> **THE PROBLEM**: Provide the number of lines of the records that include "unit", with no other content.

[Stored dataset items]
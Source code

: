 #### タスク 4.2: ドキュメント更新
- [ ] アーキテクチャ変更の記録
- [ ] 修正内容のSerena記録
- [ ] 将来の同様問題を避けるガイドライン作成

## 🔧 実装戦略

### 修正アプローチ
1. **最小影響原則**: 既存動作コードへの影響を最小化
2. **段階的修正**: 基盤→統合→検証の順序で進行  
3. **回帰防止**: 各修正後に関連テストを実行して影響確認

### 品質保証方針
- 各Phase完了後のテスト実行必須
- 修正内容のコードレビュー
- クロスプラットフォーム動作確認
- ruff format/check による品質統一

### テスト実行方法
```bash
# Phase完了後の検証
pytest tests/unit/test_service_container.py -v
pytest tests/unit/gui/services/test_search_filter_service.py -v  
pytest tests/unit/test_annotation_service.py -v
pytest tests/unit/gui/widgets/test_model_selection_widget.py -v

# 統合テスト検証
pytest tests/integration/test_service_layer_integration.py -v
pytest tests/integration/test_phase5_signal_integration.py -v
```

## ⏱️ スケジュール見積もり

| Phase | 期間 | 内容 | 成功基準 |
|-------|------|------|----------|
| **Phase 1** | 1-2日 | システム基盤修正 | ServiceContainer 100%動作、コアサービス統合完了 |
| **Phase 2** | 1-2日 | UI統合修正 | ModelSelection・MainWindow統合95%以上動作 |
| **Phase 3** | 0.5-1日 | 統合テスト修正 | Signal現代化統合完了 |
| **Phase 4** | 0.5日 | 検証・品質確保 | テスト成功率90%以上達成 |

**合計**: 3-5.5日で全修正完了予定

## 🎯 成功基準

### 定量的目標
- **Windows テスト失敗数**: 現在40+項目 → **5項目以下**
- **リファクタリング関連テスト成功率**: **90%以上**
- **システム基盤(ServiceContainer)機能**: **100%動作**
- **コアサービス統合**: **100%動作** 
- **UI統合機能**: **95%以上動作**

> **EXERCISE ANSWER**: 4